The California State Board of Education approved a new math framework on July 12, that focueses on Marxist indoctrination. Critics say the framework promotes teaching political activism to children instead of focusing on math skills and standards.
“Teaching Toward Social Justice”: California’s new math framework aims to create “equitable outcomes” rather than tracking student performance.
The framework, outlined in a 1,000-page guidance document, underwent four years of revision and three drafts based on public feedback.
It allegedly adds “meaning-making,” social justice, and an “inquiry” based approach to the curriculum.
The math framework now focuses on concepts of social justice, political activism, and environmental justice. Opponents argue that the emphasis on these topics detracts from mastering math skills.
On the other hand, proponents, such as Mary Nicely, the state’s chief deputy superintendent of public instruction, believe that the framework provides equitable access to math instruction.
“The framework has struck a great balance in new ways to engage students in developing a love for math while supporting those on an accelerated path,” Ms.
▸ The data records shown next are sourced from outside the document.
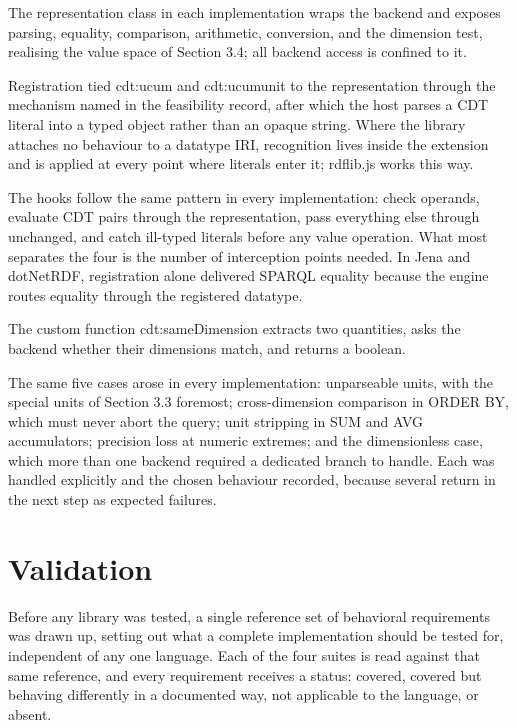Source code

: The representation class in each implementation wraps the backend and exposes parsing, equality, comparison, arithmetic, conversion, and the dimension test, realising the value space of Section 3.4; all backend access is confined to it.

Registration tied cdt:ucum and cdt:ucumunit to the representation through the mechanism named in the feasibility record, after which the host parses a CDT literal into a typed object rather than an opaque string. Where the library attaches no behaviour to a datatype IRI, recognition lives inside the extension and is applied at every point where literals enter it; rdflib.js works this way.

The hooks follow the same pattern in every implementation: check operands, evaluate CDT pairs through the representation, pass everything else through unchanged, and catch ill-typed literals before any value operation. What most separates the four is the number of interception points needed. In Jena and dotNetRDF, registration alone delivered SPARQL equality because the engine routes equality through the registered datatype.

The custom function cdt:sameDimension extracts two quantities, asks the backend whether their dimensions match, and returns a boolean.

The same five cases arose in every implementation: unparseable units, with the special units of Section 3.3 foremost; cross-dimension comparison in ORDER BY, which must never abort the query; unit stripping in SUM and AVG accumulators; precision loss at numeric extremes; and the dimensionless case, which more than one backend required a dedicated branch to handle. Each was handled explicitly and the chosen behaviour recorded, because several return in the next step as expected failures.

\section{Validation}

Before any library was tested, a single reference set of behavioral requirements was drawn up, setting out what a complete implementation should be tested for, independent of any one language. Each of the four suites is read against that same reference, and every requirement receives a status: covered, covered but behaving differently in a documented way, not applicable to the language, or absent.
Nicely said in a statement.
“Our State Superintendent is a champion of equity and excellence, and it is our core mission that every child—regardless of race, ZIP code, or background—has access to a quality education.”
According to a report by Education Week, the 1,000-page guidance seeks to put meaning-making at the center of the math classroom. It promotes a focus on problem-solving and applying math knowledge to real-world situations.
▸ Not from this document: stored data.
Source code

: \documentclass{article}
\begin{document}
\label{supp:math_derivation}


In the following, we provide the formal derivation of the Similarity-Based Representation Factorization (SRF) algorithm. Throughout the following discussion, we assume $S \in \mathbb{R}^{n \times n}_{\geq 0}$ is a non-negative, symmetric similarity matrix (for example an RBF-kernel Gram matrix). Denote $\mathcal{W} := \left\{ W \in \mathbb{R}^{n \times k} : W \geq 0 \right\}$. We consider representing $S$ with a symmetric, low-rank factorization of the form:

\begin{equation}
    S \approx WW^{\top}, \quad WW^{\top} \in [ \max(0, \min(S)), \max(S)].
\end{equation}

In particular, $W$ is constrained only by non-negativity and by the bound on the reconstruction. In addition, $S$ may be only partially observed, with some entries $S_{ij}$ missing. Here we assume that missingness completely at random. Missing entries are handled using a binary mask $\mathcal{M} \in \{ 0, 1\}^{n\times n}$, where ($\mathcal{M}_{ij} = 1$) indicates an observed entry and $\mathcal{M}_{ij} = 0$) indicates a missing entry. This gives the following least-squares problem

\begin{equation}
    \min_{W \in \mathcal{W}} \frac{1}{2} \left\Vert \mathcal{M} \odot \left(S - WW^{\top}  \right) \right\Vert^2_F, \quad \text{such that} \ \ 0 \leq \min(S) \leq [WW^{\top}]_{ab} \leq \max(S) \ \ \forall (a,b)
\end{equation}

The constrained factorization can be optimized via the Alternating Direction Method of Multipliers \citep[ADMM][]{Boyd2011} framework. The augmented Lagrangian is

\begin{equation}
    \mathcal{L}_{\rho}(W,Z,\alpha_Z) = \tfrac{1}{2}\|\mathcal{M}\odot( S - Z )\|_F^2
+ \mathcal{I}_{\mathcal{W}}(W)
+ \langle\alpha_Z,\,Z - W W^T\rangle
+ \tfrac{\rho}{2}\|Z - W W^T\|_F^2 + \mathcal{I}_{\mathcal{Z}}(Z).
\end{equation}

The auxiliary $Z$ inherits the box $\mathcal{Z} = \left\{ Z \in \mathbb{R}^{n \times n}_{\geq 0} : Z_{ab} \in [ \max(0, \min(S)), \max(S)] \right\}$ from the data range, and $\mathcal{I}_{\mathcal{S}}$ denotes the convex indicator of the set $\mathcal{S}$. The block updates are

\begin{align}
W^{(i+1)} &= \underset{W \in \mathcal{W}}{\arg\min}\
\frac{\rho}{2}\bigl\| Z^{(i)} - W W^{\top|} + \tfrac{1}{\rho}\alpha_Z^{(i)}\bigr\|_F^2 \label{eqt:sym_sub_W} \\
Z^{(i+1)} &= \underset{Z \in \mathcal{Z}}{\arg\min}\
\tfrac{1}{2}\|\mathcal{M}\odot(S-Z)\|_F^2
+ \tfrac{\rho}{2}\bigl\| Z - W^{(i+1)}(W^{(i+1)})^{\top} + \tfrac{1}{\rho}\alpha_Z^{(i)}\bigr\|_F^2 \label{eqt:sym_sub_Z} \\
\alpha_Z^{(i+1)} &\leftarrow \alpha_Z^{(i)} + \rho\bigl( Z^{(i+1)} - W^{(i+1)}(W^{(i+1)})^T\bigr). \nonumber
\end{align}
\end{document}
They want math to be culturally relevant. The problem is it is all from a hardcore left ideology.
LITTLE ATTENTION TO CONTENT STANDARDS
Opponent, former teacher Michael Malione of SaveMath.net said there was a lack of vetting for the concept of “big ideas” and the limited involvement of individuals with advanced math degrees in its development.
Mr. Malione argues on his website that the framework’s focus on “social justice” will harm students and that it devotes too little attention to math content standards.
“Typically, a curriculum framework would orient around the content standards regarding when and how they should be taught—to guide educators, parents, and textbook publishers. The SFR draft framework does not,” he states on his website.
Mr. Malione points out that the framework promotes the use of math to explore concepts of fairness concerning various social issues and encourages student political activism. It also emphasizes racial justice, equity, gender inclusivity, and trauma-informed pedagogy in math education.
“One would think the proposed math framework would focus on describing how to convey the required math subject content in detail, but unfortunately, it does not,” his website states.”
The California State Board of Education states that the framework aims to align math concepts across grade levels, ensure equal access to high school math pathways, provide multiple approaches to support student progress, expand course options, and develop data literacy skills.
The guidance outlines key strategies such as structuring math instruction around integrated “big ideas,” emphasizing problem-solving and critical thinking, connecting math to real-world applications, incorporating culturally relevant content, fostering inquiry-based learning, and promoting fluency in math concepts and algorithms.
Linda Darling-Hammond, president of the California State Board of Education, praised the framework for its focus on excellence with equity.
Equity is Marxism in 2023.
“It replaces a focus on ‘math class’ with something more akin to a sociology class, adopting a politicized stance of learning and applying math in a one-sided interpretation,” Mr. Malione states on his website.
According to Bill Evers, director of the Center on Educational Excellence at the Independent Institute, the framework remained highly politicized after revising an earlier version.
In a previous statement to The Epoch Times, Mr. Evers said he believes that the curriculum emphasizes political and teaching dogma, with math problems still framed within social and environmental contexts.
“They still want the teachers to be social justice warriors themselves, and they want them to turn out new social justice warriors and environmental activists,” he said.